## WORK TO COMPLETE
Please retype all of the records below word for word, leaving out any pictures.

Plain-text document sources
---*---

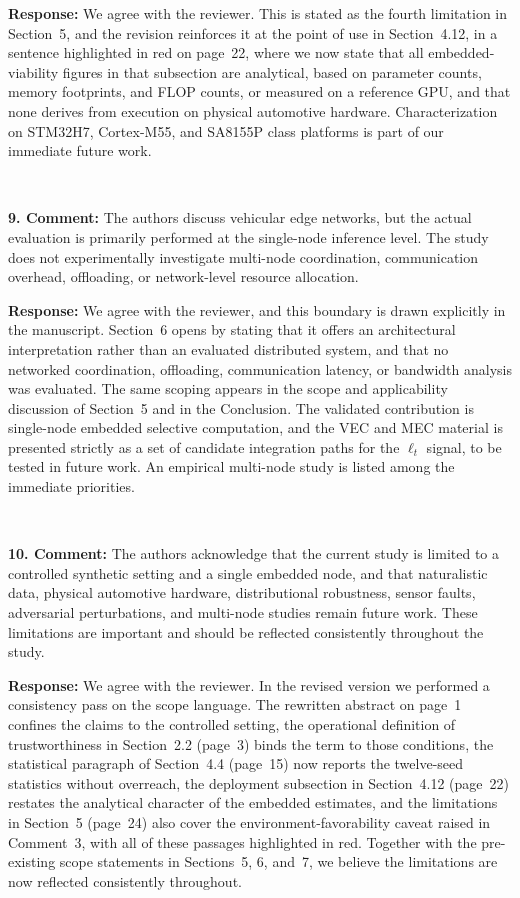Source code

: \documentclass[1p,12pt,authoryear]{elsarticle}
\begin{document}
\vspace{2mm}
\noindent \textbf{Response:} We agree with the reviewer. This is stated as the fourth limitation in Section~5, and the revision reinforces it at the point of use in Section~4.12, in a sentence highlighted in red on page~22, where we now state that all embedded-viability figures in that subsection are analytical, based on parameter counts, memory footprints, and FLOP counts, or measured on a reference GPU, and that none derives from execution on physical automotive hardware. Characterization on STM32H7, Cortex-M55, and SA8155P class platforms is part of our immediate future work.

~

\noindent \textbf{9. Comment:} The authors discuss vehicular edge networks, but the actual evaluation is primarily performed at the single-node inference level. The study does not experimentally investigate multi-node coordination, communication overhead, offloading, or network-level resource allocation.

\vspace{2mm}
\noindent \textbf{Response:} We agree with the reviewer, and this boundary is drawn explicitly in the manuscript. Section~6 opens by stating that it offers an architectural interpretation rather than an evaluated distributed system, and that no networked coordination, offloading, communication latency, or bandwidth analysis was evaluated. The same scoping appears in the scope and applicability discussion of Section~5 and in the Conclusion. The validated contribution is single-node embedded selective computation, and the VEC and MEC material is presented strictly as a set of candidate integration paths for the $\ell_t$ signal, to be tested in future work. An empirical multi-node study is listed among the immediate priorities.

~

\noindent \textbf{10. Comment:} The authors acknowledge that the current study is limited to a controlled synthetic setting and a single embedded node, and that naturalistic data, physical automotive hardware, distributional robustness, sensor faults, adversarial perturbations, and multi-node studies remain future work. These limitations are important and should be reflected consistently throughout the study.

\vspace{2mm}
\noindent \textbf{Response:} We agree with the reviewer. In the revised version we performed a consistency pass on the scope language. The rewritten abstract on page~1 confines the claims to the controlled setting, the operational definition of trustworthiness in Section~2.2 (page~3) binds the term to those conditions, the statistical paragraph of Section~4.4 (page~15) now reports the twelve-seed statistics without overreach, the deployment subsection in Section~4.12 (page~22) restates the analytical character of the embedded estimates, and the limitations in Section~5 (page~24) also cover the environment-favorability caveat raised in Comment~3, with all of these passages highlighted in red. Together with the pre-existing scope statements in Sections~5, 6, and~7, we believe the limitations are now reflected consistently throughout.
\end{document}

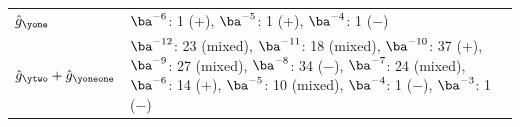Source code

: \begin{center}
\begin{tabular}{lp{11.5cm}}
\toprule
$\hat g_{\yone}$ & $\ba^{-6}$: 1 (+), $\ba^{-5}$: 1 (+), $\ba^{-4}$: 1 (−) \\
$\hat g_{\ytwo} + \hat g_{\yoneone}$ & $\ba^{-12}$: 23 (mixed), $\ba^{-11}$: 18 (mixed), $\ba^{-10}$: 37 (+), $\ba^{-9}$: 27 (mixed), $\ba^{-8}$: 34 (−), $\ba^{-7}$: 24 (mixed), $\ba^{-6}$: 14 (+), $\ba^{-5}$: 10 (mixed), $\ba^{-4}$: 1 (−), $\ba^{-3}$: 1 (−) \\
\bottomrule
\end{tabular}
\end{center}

---*---

## TASK SOLUTION
Source code

: \documentclass[1p,12pt,authoryear]{elsarticle}
\begin{document}
\vspace{2mm}
\noindent \textbf{Response:} We agree with the reviewer. This is stated as the fourth limitation in Section~5, and the revision reinforces it at the point of use in Section~4.12, in a sentence highlighted in red on page~22, where we now state that all embedded-viability figures in that subsection are analytical, based on parameter counts, memory footprints, and FLOP counts, or measured on a reference GPU, and that none derives from execution on physical automotive hardware. Characterization on STM32H7, Cortex-M55, and SA8155P class platforms is part of our immediate future work.

~

\noindent \textbf{9. Comment:} The authors discuss vehicular edge networks, but the actual evaluation is primarily performed at the single-node inference level. The study does not experimentally investigate multi-node coordination, communication overhead, offloading, or network-level resource allocation.

\vspace{2mm}
\noindent \textbf{Response:} We agree with the reviewer, and this boundary is drawn explicitly in the manuscript. Section~6 opens by stating that it offers an architectural interpretation rather than an evaluated distributed system, and that no networked coordination, offloading, communication latency, or bandwidth analysis was evaluated. The same scoping appears in the scope and applicability discussion of Section~5 and in the Conclusion. The validated contribution is single-node embedded selective computation, and the VEC and MEC material is presented strictly as a set of candidate integration paths for the $\ell_t$ signal, to be tested in future work. An empirical multi-node study is listed among the immediate priorities.

~

\noindent \textbf{10. Comment:} The authors acknowledge that the current study is limited to a controlled synthetic setting and a single embedded node, and that naturalistic data, physical automotive hardware, distributional robustness, sensor faults, adversarial perturbations, and multi-node studies remain future work. These limitations are important and should be reflected consistently throughout the study.

\vspace{2mm}
\noindent \textbf{Response:} We agree with the reviewer. In the revised version we performed a consistency pass on the scope language. The rewritten abstract on page~1 confines the claims to the controlled setting, the operational definition of trustworthiness in Section~2.2 (page~3) binds the term to those conditions, the statistical paragraph of Section~4.4 (page~15) now reports the twelve-seed statistics without overreach, the deployment subsection in Section~4.12 (page~22) restates the analytical character of the embedded estimates, and the limitations in Section~5 (page~24) also cover the environment-favorability caveat raised in Comment~3, with all of these passages highlighted in red. Together with the pre-existing scope statements in Sections~5, 6, and~7, we believe the limitations are now reflected consistently throughout.
\end{document}

Source code

: \begin{center}
\begin{tabular}{lp{11.5cm}}
\toprule
$\hat g_{\yone}$ & $\ba^{-6}$: 1 (+), $\ba^{-5}$: 1 (+), $\ba^{-4}$: 1 (−) \\
$\hat g_{\ytwo} + \hat g_{\yoneone}$ & $\ba^{-12}$: 23 (mixed), $\ba^{-11}$: 18 (mixed), $\ba^{-10}$: 37 (+), $\ba^{-9}$: 27 (mixed), $\ba^{-8}$: 34 (−), $\ba^{-7}$: 24 (mixed), $\ba^{-6}$: 14 (+), $\ba^{-5}$: 10 (mixed), $\ba^{-4}$: 1 (−), $\ba^{-3}$: 1 (−) \\
\bottomrule
\end{tabular}
\end{center}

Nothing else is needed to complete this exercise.